-- Work instructions --
Take the line holding "些微微苍白，站的也不是很稳，一副摇摇欲坠好像随时会晕倒一样，心中不觉得有些心" as the first line of the answer and the last line of the listing as its end; retype everything between exactly.

[Start of Attachment]

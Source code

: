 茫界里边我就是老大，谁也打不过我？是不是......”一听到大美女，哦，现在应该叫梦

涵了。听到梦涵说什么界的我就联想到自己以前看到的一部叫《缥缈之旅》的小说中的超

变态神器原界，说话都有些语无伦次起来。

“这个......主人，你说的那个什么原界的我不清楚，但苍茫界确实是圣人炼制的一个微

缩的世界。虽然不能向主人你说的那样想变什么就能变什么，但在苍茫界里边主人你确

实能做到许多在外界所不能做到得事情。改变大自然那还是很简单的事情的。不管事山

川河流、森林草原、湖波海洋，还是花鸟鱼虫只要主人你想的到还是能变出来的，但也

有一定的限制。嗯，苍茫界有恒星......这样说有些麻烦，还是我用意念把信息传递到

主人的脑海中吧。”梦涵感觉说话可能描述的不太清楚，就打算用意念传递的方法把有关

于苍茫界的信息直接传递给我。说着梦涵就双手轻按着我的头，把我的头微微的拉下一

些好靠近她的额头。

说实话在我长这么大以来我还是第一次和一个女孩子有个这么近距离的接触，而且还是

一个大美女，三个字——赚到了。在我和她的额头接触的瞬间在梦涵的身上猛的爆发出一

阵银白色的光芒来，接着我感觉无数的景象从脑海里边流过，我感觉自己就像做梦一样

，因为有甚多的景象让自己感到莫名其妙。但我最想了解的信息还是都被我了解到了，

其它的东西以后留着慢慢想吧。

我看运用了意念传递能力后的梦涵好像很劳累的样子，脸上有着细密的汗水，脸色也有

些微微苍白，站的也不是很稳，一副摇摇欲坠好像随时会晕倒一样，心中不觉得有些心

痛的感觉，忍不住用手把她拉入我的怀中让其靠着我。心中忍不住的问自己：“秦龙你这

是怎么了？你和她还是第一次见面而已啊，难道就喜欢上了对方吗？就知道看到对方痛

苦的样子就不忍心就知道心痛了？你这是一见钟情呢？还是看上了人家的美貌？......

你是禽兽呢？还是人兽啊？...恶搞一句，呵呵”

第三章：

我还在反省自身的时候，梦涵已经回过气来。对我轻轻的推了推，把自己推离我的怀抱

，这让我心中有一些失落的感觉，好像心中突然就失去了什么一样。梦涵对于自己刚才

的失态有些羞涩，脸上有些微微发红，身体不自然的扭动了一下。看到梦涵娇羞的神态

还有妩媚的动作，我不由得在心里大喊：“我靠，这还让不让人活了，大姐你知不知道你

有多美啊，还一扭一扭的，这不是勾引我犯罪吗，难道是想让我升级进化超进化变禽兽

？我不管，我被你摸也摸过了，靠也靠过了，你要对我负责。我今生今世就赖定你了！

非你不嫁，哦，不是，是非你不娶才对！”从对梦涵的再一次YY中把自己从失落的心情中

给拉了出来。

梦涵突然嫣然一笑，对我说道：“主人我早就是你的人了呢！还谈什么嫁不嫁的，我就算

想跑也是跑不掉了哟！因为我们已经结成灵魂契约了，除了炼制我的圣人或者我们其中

[End of Attachment]

-- Completed task --
些微微苍白，站的也不是很稳，一副摇摇欲坠好像随时会晕倒一样，心中不觉得有些心

痛的感觉，忍不住用手把她拉入我的怀中让其靠着我。心中忍不住的问自己：“秦龙你这

是怎么了？你和她还是第一次见面而已啊，难道就喜欢上了对方吗？就知道看到对方痛

苦的样子就不忍心就知道心痛了？你这是一见钟情呢？还是看上了人家的美貌？......

你是禽兽呢？还是人兽啊？...恶搞一句，呵呵”

第三章：

我还在反省自身的时候，梦涵已经回过气来。对我轻轻的推了推，把自己推离我的怀抱

，这让我心中有一些失落的感觉，好像心中突然就失去了什么一样。梦涵对于自己刚才

的失态有些羞涩，脸上有些微微发红，身体不自然的扭动了一下。看到梦涵娇羞的神态

还有妩媚的动作，我不由得在心里大喊：“我靠，这还让不让人活了，大姐你知不知道你

有多美啊，还一扭一扭的，这不是勾引我犯罪吗，难道是想让我升级进化超进化变禽兽

？我不管，我被你摸也摸过了，靠也靠过了，你要对我负责。我今生今世就赖定你了！

非你不嫁，哦，不是，是非你不娶才对！”从对梦涵的再一次YY中把自己从失落的心情中

给拉了出来。

梦涵突然嫣然一笑，对我说道：“主人我早就是你的人了呢！还谈什么嫁不嫁的，我就算

想跑也是跑不掉了哟！因为我们已经结成灵魂契约了，除了炼制我的圣人或者我们其中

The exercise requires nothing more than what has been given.